WSU has been attuned from the outset to seeking to explain how it might address the need throughout Eastern and Central Washington communities for more physicians and has looked for models for community based medical education, and thinks it has found a model in Michigan.

Interestingly, although Michigan's population is nearly 10 million compared to Washington's nearly 7 million, it has five medical schools and enrolled a total of 2,941 medical students to 592 students at UW School of Medicine. That's a difference of 29 students per 100,000 to Nine per 100,000.

And again with respect to the point of competition, it's worth noting that the University of Michigan Medical School was one ahead of UW in the U.S. News ranking, despite, or perhaps because of, its in-state competition.  

And it's competition that stirred the Michigan State University medical school to focus on community-based medical education and become a national leader in that focus. And competitive innovation led MSU to offer degrees in both conventional medicine and osteopathic medicine, making it one of only two medical schools in the nation with that distinction.

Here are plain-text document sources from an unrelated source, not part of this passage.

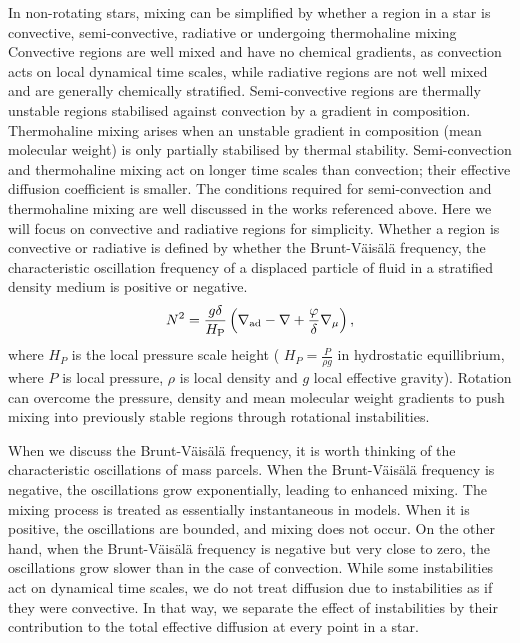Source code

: In non-rotating stars, mixing can be simplified by whether a region in a star is convective, semi-convective, radiative or undergoing thermohaline mixing \citep[These concepts will not be discussed at length in this work. See][ for good overviews of these concepts.]{maeder_evolution_2000,tassoul_stellar_2000}
Convective regions are well mixed and have no chemical gradients, as convection acts on local dynamical time scales, while radiative regions are not well mixed and are generally chemically stratified.
Semi-convective regions are thermally unstable regions stabilised against convection by a gradient in composition.
Thermohaline mixing arises when an unstable gradient in composition (mean molecular weight) is only partially stabilised by thermal stability.
Semi-convection and thermohaline mixing act on longer time scales than convection; their effective diffusion coefficient is smaller.
The conditions required for semi-convection and thermohaline mixing are well discussed in the works referenced above.
Here we will focus on convective and radiative regions for simplicity.
Whether a region is convective or radiative is defined by whether the Brunt-V\"{a}is\"{a}l\"{a} frequency, the characteristic oscillation frequency of a displaced particle of fluid in a stratified density medium is positive or negative.
\begin{equation}
    N^2 = \frac{g \delta}{H_\textnormal{P}}\left(\nabla_{\textnormal{ad}} - \nabla + \frac{\varphi}{\delta} \nabla_{\mu}\right), 
\end{equation}
where $H_P$ is the local pressure scale height ( $H_{P
} = \frac{P}{\rho g}$ in hydrostatic equillibrium, where $P$ is local pressure, $\rho$ is local density and $g$ local effective gravity).
Rotation can overcome the pressure, density and mean molecular weight gradients to push mixing into previously stable regions through rotational instabilities.

When we discuss the Brunt-V\"{a}is\"{a}l\"{a} frequency, it is worth thinking of the characteristic oscillations of mass parcels.
When the Brunt-V\"{a}is\"{a}l\"{a} frequency is negative, the oscillations grow exponentially, leading to enhanced mixing.
The mixing process is treated as essentially instantaneous in models.
When it is positive, the oscillations are bounded, and mixing does not occur.
On the other hand, when the Brunt-V\"{a}is\"{a}l\"{a} frequency is negative but very close to zero, the oscillations grow slower than in the case of convection.
While some instabilities act on dynamical time scales, we do not treat diffusion due to instabilities as if they were convective.
In that way, we separate the effect of instabilities by their contribution to the total effective diffusion at every point in a star.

McDermott spent much of his op-ed legitimately extolling the virtues of the highly regarded program in which, in the early 1970s, the University of Washington took the bold challenge to train and prepare physicians to care for patients and communities throughout the states of Washington, Alaska, Montana and Idaho (Wyoming joined in 1996). This regional medical education program known as WWAMI (an acronym representing the states it serves) has been the most innovative of what were a number of similar regional medical education and training programs in the country. It's now the last because the centralized model is not what the future holds.

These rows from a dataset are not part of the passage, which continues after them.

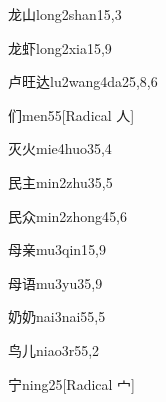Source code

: \begin{verbete}{龙山}{long2shan1}{5,3}
\end{verbete}

\begin{verbete}{龙虾}{long2xia1}{5,9}
\end{verbete}

\begin{verbete}{卢旺达}{lu2wang4da2}{5,8,6}
\end{verbete}

\begin{verbete}{们}{men5}{5}[Radical 人]
\end{verbete}

\begin{verbete}{灭火}{mie4huo3}{5,4}
\end{verbete}

\begin{verbete}{民主}{min2zhu3}{5,5}
\end{verbete}

\begin{verbete}{民众}{min2zhong4}{5,6}
\end{verbete}

\begin{verbete}{母亲}{mu3qin1}{5,9}
\end{verbete}

\begin{verbete}{母语}{mu3yu3}{5,9}
\end{verbete}

\begin{verbete}{奶奶}{nai3nai5}{5,5}
\end{verbete}

\begin{verbete}{鸟儿}{niao3r5}{5,2}
\end{verbete}

\begin{verbete}{宁}{ning2}{5}[Radical 宀]
\end{verbete}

And there have been discussions in Idaho, now shelved for the time being, and currently in Alaska about creating medical schools in those two WWAMI-partner states.  

And as one proponent of the WSU proposal put it to me, "More of WWAMI, even if it were to continue, would give us more of what we've gotten: concentration of health care resources and talent. How does that help our current problem of access and quality of care away from the population hubs?"

An issue that should attract more attention than it has in this discussion is that virtually all of the emerging biotech startups at UW have come out of the medical school, meaning the medical school is a key to what some hope will be a renaissance of the state's biotech industry.  

It's logical to assume the same would be true of WSU, which already has one of the best regarded of the nation's 26 veterinary schools, which is producing some biotech commercialization and would likely seek some innovative medical school partnerships toward commercialization.

Ultimately the challenge the legislature faces is the looming serious healthcare-workforce shortfall, since it's estimated that Washington will need an additional 1,695 primary care physicians in 15 years.

Currently less than 15 percent of this state's applicants to the UW School of Medicine were admitted in 2012-13 to fill the 120 seats allotted for residents of Washington, which ranked 42nd of the 45 states with medical schools in allowing eligible in-state applicants to attend those in-state programs.

And beginning to address that challenge is the forefront issue before the lawmakers. Thus the underlying factor in any decision regarding a WSU medical school is would it help or hinder dealing with the looming physician availability crisis.